Couperin: Suites in D en e; Passacaglia in g; Pavane in fis. Frescobaldi: Toccata seconda; Canzona quinta; Fantasia quarta; Capriccio sopra la bassa fiamenga; Toccata settima; Ricercar primo; Canzona terza; Toccata ottava. Gustav Leonhardt. Alpha ALPHA 026 (66’28”). 2002
Leonhardt keerde laat in zijn imposante loopbaan terug tot twee van de belangrijkste componisten van klavecimbelwerken en dat is goed zo. Natuurlijk laat hij weer prachtige dingen horen, ditmaal vooral in de werken van Frescobaldi. Hij speelt bezadigder dan een jongere collega als Hantai of Alessandrini, neigt tot strengheid en understatement, maar laat de muziek rustig ademen en maakt in zijn musiceren een heel spontane, haast wat improviserende indruk die weldadig aandoet.

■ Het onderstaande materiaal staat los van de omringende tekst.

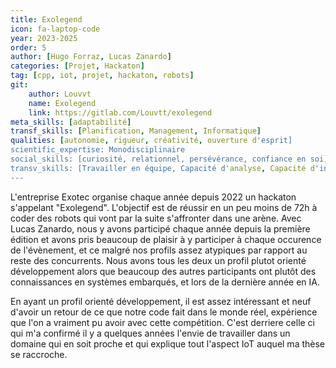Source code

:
```yaml
---
title: Exolegend
icon: fa-laptop-code
year: 2023-2025
order: 5
author: [Hugo Forraz, Lucas Zanardo]
categories: [Projet, Hackaton]
tag: [cpp, iot, projet, hackaton, robots]
git: 
    author: Louvvt
    name: Exolegend
    link: https://gitlab.com/Louvtt/exolegend
meta_skills: [adaptabilité] 
transf_skills: [Planification, Management, Informatique]
qualities: [autonomie, rigueur, créativité, ouverture d'esprit]
scientific_expertise: Monodisciplinaire 
social_skills: [curiosité, relationnel, persévérance, confiance en soi]
transv_skills: [Travailler en équipe, Capacité d'analyse, Capacité d'innovation, Elaborer des solutions, Esprit critique]
---
```


L'entreprise Exotec organise chaque année depuis 2022 un hackaton s'appelant "Exolegend". L'objectif est de réussir en un peu moins de 72h à coder des robots qui vont par la suite s'affronter dans une arène.
Avec Lucas Zanardo, nous y avons participé chaque année depuis la première édition et avons pris beaucoup de plaisir à y participer à chaque occurence de l'évènement, et ce malgré nos profils assez atypiques par rapport au reste des concurrents. Nous avons tous les deux un profil plutot orienté développement alors que beaucoup des autres participants ont plutôt des connaissances en systèmes embarqués, et lors de la dernière année en IA.

En ayant un profil orienté développement, il est assez intéressant et neuf d'avoir un retour de ce que notre code fait dans le monde réel, expérience que l'on a vraiment pu avoir avec cette compétition. C'est derriere celle ci qui m'a confirmé il y a quelques années l'envie de travailler dans un domaine qui en soit proche et qui explique tout l'aspect IoT auquel ma thèse se raccroche.


<!-- ## Participation à Exolegends

### Description de l’activité

Contexte dans lequel vous avez exercé cette activité (entreprise, institution, association, secteur, taille, etc.) : Hackaton

Dans quel but avez-vous exercé cette activité ? : Evenement organisé par une entreprise (Exotec)

Décrivez de façon détaillée cette activité (il ne s’agit pas de décrire ce que vous auriez dû faire mais ce que vous avez fait réellement) : 2 participations (bientot 3) à un evenement. On a du monter des robots et les faire s'affronter dans des arenes. Le temps de developpement etait de 2 jours et 2 nuits. On a réussi à se hisser aux portes des qualifications sur les deux éditions (en ayant des profils assez atypique pour le milieu étant donné que l'on est deux personnes ne faisant que du développement et pas sur des plateformes embarqués, ce qui nous rend assez bons sur l'algorithmie mais beaucoup moins sur les spécificités de la plateforme).

Moyens (matériels, financiers, humains), outils, instruments, procédures, méthodes, techniques utilisés: 
- materiels : ordinateurs personnels ; robots fournis par l'entreprise ; C++
- financiers : transport pris en charge personnellement ; reste pris en charge par l'entreprise
- humains : équipe de 3. Coachs présents pour nous aider sur des difficultés liées au matériel ou à la programmation (pas l'algorithmie)

Pouvez-vous expliquer une situation-problème que vous avez eu à résoudre et la manière dont vous avez procédé ? 

### Auto-évaluation

Qu’avez-vous particulièrement réussi ? Qu’avez-vous aimé ? : 
- l'ambiance hackaton
- le sujet du hackaton en lui meme
- avoir un retour visuel de ce que notre programme fait (déplacer un robot)

Qu’est-ce qui vous a posé difficulté ? Que n’avez-vous pas aimé ? : 
- Réussir à implémenter un algorithme permettant d'évaluer à tout instant le meilleur chemin à emprunter sans demander trop de ressources
- Gérer l'accumulation de fatigue qui arrive petit à petit au cours des 60h
- Le coéquipier qui n'aide pas à avancer sur le projet et viens juste nous retarder sur les avancées

Que changeriez-vous si vous deviez recommencer ? : Le fait de vouloir démarrer directement avec les étapes compliquées avant de s'occuper des versions plus simples nous a posé beaucoup de problèmes, on va changer ça pour la prochaine édition (6 mars) et y aller incrémentalement -->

Het geheel ademt ook intimiteit en dat de dansen van Couperin wat minder zwierig dan verwacht zijn uitgevallen: wat zou het bij zo’n aristocratische aanpak.
Terecht gebruikt de klavecinist twee moderne replica’s van oude instrumenten, respectievelijk een Frans en een Italiaans model, waarbij het eerste duidelijk scherper klinkt.